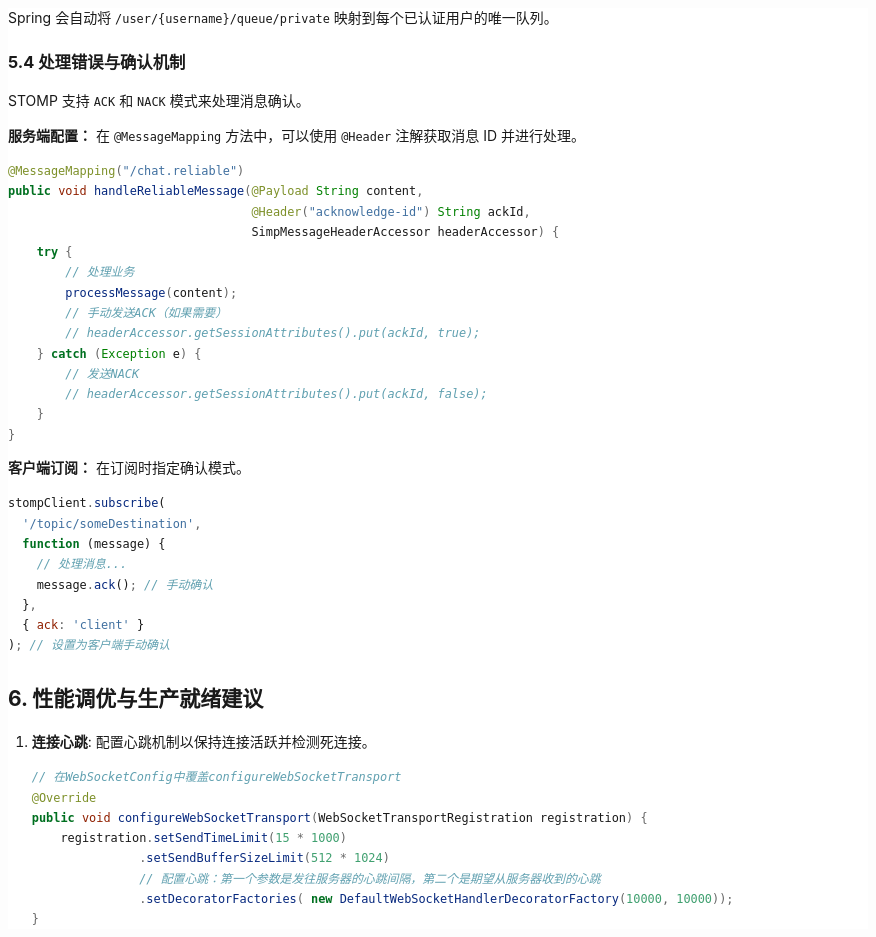 Spring 会自动将 `/user/{username}/queue/private` 映射到每个已认证用户的唯一队列。

### 5.4 处理错误与确认机制

STOMP 支持 `ACK` 和 `NACK` 模式来处理消息确认。

**服务端配置：**
在 `@MessageMapping` 方法中，可以使用 `@Header` 注解获取消息 ID 并进行处理。

```java
@MessageMapping("/chat.reliable")
public void handleReliableMessage(@Payload String content,
                                  @Header("acknowledge-id") String ackId,
                                  SimpMessageHeaderAccessor headerAccessor) {
    try {
        // 处理业务
        processMessage(content);
        // 手动发送ACK（如果需要）
        // headerAccessor.getSessionAttributes().put(ackId, true);
    } catch (Exception e) {
        // 发送NACK
        // headerAccessor.getSessionAttributes().put(ackId, false);
    }
}
```

**客户端订阅：**
在订阅时指定确认模式。

```javascript
stompClient.subscribe(
  '/topic/someDestination',
  function (message) {
    // 处理消息...
    message.ack(); // 手动确认
  },
  { ack: 'client' }
); // 设置为客户端手动确认
```

## 6. 性能调优与生产就绪建议

1. **连接心跳**: 配置心跳机制以保持连接活跃并检测死连接。

   ```java
   // 在WebSocketConfig中覆盖configureWebSocketTransport
   @Override
   public void configureWebSocketTransport(WebSocketTransportRegistration registration) {
       registration.setSendTimeLimit(15 * 1000)
                  .setSendBufferSizeLimit(512 * 1024)
                  // 配置心跳：第一个参数是发往服务器的心跳间隔，第二个是期望从服务器收到的心跳
                  .setDecoratorFactories( new DefaultWebSocketHandlerDecoratorFactory(10000, 10000));
   }
   ```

* **What is being asked**: This exercise calls for the complete listing, returned exactly and without images.

* **Exercise response**:
 Spring 会自动将 `/user/{username}/queue/private` 映射到每个已认证用户的唯一队列。

### 5.4 处理错误与确认机制

STOMP 支持 `ACK` 和 `NACK` 模式来处理消息确认。

**服务端配置：**
在 `@MessageMapping` 方法中，可以使用 `@Header` 注解获取消息 ID 并进行处理。

```java
@MessageMapping("/chat.reliable")
public void handleReliableMessage(@Payload String content,
                                  @Header("acknowledge-id") String ackId,
                                  SimpMessageHeaderAccessor headerAccessor) {
    try {
        // 处理业务
        processMessage(content);
        // 手动发送ACK（如果需要）
        // headerAccessor.getSessionAttributes().put(ackId, true);
    } catch (Exception e) {
        // 发送NACK
        // headerAccessor.getSessionAttributes().put(ackId, false);
    }
}
```

**客户端订阅：**
在订阅时指定确认模式。

```javascript
stompClient.subscribe(
  '/topic/someDestination',
  function (message) {
    // 处理消息...
    message.ack(); // 手动确认
  },
  { ack: 'client' }
); // 设置为客户端手动确认
```

## 6. 性能调优与生产就绪建议

1. **连接心跳**: 配置心跳机制以保持连接活跃并检测死连接。

   ```java
   // 在WebSocketConfig中覆盖configureWebSocketTransport
   @Override
   public void configureWebSocketTransport(WebSocketTransportRegistration registration) {
       registration.setSendTimeLimit(15 * 1000)
                  .setSendBufferSizeLimit(512 * 1024)
                  // 配置心跳：第一个参数是发往服务器的心跳间隔，第二个是期望从服务器收到的心跳
                  .setDecoratorFactories( new DefaultWebSocketHandlerDecoratorFactory(10000, 10000));
   }
   ```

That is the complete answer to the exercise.